Pendidikan dan Tujuannya Menurut Perspektif Imam Al Ghazali
Pendidikan
dan Tujuannya Menurut Perspektif Imam Al Ghazali
Imam
Al Ghazali merupakan ilmuwan yang tidak hanya kompeten dalam satu bidang
disiplin ilmu. Terbukti dalam kitabnya yang berjudul “Ihya Ulumuddin” ia
membahas hal-hal yang berkaitan dengan pendidikan. Pendidikan yang dimaksud
oleh Imam Al Ghazali ialah pendidikan yang bernafaskan Islam, atau bisa kita
katakan pendidikan Islam. Istilah pendidikan yang dipakai oleh Al Ghazali lebih
kepada kata ta’lim ketimbang istilah tarbiyah. Dapat kami ambil
sebuah bukti dalam kitabnya ihya ulumudin bahwa bab pertama yang dibahas
oleh Imam Al Ghazali ialah fadhlul ‘ilmi wa ta’lim wa ta’allum wa
syawahiduhu mina al naql wa al ‘aql.[1] Dalam bab pertama, ia menjelaskan akan
keutamaan ilmu dan ulama. Kata ta’lim di
atas mengandung artian mendidik/mengajar, dengan artian bahwa seseorang yang
mengajarkan ilmunya kepada orang lain, seolah-olah ia sedang mendidiknya agar
berkembang secara maksimal kepada tujuan yang ditargetkan.[2] Menurut
Al Ghazali, bahwa ilmu merupakan wasilah yang dapat mengantarkan seseorang
untuk taqarrub kepada Allah, karena itu
merupakan salah satu tujuan abadi bagi manusia.
Keutamaan
pendidikan telah dijelaskan langsung
oleh Imam Al Ghazali dalam bukunya pada bab pertama.
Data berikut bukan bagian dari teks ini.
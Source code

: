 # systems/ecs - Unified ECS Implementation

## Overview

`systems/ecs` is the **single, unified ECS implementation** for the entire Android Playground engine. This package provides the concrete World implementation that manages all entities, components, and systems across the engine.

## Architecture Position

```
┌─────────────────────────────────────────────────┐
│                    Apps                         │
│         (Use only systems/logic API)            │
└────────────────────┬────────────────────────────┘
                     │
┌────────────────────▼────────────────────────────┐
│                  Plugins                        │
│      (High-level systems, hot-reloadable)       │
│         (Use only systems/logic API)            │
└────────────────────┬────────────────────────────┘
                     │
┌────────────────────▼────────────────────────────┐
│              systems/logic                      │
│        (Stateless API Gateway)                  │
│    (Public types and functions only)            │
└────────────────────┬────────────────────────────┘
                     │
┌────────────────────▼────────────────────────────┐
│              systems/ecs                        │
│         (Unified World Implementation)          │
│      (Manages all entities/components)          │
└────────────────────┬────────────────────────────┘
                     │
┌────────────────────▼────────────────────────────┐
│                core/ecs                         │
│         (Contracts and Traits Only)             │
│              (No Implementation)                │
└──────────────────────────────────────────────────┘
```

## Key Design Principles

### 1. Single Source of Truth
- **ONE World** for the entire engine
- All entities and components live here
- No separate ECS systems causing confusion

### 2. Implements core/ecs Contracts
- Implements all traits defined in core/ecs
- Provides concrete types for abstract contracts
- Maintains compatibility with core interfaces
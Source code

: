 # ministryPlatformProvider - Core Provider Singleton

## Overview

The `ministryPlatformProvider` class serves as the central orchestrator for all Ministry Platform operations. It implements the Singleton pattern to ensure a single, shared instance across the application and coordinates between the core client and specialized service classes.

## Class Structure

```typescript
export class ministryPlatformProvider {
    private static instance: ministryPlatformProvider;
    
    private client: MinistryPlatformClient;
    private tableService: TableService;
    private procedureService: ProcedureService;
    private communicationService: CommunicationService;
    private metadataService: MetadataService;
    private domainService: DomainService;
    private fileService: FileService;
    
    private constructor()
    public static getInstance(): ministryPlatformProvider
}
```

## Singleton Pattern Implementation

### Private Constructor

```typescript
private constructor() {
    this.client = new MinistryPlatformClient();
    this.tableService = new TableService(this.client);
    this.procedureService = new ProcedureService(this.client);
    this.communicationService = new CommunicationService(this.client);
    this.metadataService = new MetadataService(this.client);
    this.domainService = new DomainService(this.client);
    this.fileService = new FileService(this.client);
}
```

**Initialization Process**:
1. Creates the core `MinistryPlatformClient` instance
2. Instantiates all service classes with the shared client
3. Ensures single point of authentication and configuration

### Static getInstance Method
Ia menjelaskan pentingnya
pendidikan dengan mengambil beberapa ayat suci Al Quran dan hadits Nabi
Muhammad sallallahu ‘alaihi wasallam. Berikut ayat suci Al Quran yang ia kutip
pada bukunya; surah Az Zumar ayat 9:
قُلْ هَلْ يَسْتَوِي
الَّذِيْنَ يَعْلَمُوْنَ وَ الَّذِيْنَ لَا يَعْلَمُوْنَ
Artinya: “...katakanlah wahai
Muhammad, bahwa orang-orang yang mengetahui tidak sama dengan orang-orang yang
tidak mengetahui....”
يَرْفَعِ
اللهِ الَّذِيْنَ ءَامَنُوْا مِنْكُمْ وَالَّذِيْنَ اُوْتُوْالْعِلْمِ دَرَجَاتِ
Surah
Al Mujadalah ayat 11
Artinya: “....Allah akan
mengangkat kedudukan orang-orang yang beriman di antara kamu, dan orang-orang
yang berilmu....”
Pada ayat di atas, Imam
Al Ghazali menyebutkan bahwa Allah tidak menyamakan kedudukan antara orang yang
berilmu dengan yang tidak berilmu. Begitu pula ayat kedua pada Surah Al
Mujadalah di atas, bahwa Allah SWT mengangkat kedudukan orang-orang yang
beriman dan berilmu dengan derajat yang tinggi. Pada ayat tersebut, Ibnu Abbas
menjelaskan orang-orang berilmu lebih tinggi derajatnya dari orang mu’min
biasa. Ibnu Abbas mengibaratkan antara satu tingkat dengan tingkat lainnya
berjarak 500 tahun lamanya.[3] Dalam
ayat Al Quran yang lain, dapat kita temukan pula firman Allah SWT pada Surah
Fathir ayat 28:
اِنَّمَايَخْشَي
اللهَ مِنْ عِبَادِهِ الْعُلَمَاءُ
Artinya: “...Sesungguhnya
manusia yang paling taat dan takut kepada Allah SWT ialah para ulama dan
orang-orang yang berilmu....”[4]
Sungguh jelas bagi kita
semua, bahwa ayat-ayat di atas menunjukan akan pentingnya ilmu. Proses
pendidikan yang dimaksud menurut Al Ghazali lebih mengedepankan kepada aspek
ilmu. Perlu untuk kita catat, kata ta’lim yang dipakai oleh Al Ghazali
dengan artian menyampaikan ilmu kepada seseorang seolah-olah mendidiknya untuk
mencapai kepada tujuan yang diinginkan. Menurut penulis istilah ta’lim lebih
tepatnya sebuah proses mentransfer ilmu dari seorang guru kepada muridnya.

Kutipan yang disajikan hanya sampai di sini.